* Task goal *
Scan the records below for the line with "inclusive and development-oriented" and the line with "computer scientists sending". Repeat those two lines and every line between them exactly, and nothing else.

###

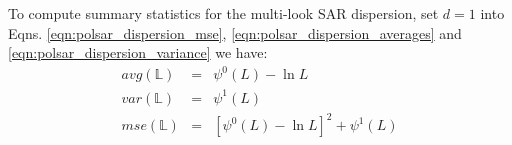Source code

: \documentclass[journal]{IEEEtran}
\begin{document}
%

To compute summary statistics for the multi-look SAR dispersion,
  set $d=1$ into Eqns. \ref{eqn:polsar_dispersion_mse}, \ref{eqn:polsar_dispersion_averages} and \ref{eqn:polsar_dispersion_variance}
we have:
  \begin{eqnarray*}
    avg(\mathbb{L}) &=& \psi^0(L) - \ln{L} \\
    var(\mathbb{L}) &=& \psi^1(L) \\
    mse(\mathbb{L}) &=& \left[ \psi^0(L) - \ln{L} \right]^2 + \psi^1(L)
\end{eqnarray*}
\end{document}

###

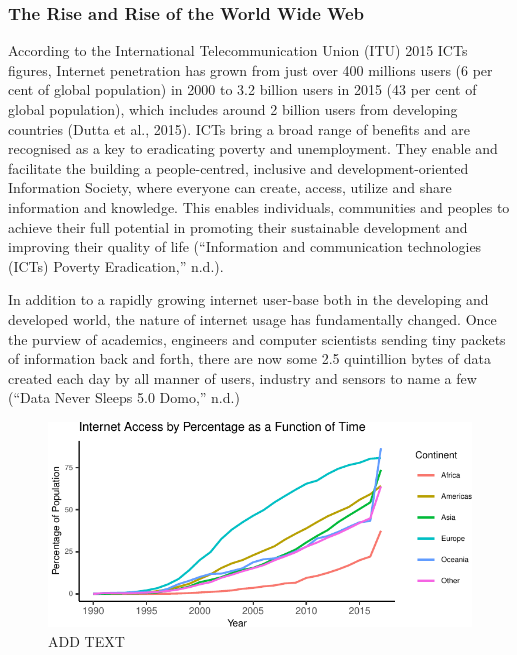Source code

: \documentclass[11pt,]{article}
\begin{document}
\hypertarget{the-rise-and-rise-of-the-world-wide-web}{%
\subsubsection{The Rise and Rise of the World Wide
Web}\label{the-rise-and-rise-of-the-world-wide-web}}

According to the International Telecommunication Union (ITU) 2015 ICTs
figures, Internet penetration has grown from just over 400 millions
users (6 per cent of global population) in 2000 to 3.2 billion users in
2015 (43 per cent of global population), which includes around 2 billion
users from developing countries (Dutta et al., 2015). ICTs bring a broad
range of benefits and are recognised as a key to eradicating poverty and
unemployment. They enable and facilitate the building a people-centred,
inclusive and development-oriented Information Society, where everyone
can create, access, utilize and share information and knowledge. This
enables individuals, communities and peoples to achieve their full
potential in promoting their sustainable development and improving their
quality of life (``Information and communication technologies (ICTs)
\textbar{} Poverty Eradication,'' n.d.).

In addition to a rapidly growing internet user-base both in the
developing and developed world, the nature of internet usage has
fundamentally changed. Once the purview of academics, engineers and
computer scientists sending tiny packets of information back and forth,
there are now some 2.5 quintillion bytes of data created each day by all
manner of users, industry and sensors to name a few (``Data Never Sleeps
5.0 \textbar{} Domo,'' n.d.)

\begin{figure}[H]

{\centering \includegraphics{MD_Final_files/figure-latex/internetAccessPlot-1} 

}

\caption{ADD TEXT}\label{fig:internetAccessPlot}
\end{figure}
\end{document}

###

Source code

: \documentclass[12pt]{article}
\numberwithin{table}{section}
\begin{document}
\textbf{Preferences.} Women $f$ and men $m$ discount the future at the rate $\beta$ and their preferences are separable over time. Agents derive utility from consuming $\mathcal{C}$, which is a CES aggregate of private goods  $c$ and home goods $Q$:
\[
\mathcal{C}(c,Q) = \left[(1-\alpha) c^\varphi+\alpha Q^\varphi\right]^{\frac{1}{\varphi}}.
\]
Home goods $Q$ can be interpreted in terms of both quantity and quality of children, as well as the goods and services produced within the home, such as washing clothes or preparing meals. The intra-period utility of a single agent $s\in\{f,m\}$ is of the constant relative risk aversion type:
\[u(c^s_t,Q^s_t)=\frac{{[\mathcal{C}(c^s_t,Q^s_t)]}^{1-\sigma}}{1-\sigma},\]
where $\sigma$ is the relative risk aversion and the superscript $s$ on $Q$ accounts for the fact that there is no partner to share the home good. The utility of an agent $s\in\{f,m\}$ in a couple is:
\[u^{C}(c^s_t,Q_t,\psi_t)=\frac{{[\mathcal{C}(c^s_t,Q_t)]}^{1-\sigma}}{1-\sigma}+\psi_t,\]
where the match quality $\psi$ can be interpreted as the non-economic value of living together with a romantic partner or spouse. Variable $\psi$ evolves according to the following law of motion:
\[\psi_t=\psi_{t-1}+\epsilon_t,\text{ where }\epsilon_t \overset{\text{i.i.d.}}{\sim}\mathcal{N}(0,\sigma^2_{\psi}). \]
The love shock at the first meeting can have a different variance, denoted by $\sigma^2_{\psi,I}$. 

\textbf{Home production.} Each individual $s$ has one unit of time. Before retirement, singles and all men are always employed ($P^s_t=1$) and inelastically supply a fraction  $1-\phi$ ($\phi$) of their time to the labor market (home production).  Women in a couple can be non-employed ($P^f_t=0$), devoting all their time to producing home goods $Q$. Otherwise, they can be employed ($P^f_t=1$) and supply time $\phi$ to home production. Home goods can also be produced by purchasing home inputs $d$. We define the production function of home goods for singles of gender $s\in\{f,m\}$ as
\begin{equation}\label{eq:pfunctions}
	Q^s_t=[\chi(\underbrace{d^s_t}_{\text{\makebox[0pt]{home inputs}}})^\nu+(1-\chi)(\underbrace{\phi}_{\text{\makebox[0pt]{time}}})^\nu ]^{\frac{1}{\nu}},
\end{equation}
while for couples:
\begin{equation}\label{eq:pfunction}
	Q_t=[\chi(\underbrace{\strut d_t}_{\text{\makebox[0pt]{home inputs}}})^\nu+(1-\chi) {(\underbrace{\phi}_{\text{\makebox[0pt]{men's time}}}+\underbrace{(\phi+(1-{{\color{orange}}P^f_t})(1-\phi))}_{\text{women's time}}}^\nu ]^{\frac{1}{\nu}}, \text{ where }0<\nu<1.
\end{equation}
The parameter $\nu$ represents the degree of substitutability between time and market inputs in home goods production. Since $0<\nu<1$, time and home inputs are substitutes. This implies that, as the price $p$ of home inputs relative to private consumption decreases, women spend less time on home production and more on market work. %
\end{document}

###

* Exercise answer *
inclusive and development-oriented Information Society, where everyone
can create, access, utilize and share information and knowledge. This
enables individuals, communities and peoples to achieve their full
potential in promoting their sustainable development and improving their
quality of life (``Information and communication technologies (ICTs)
\textbar{} Poverty Eradication,'' n.d.).

In addition to a rapidly growing internet user-base both in the
developing and developed world, the nature of internet usage has
fundamentally changed. Once the purview of academics, engineers and
computer scientists sending tiny packets of information back and forth,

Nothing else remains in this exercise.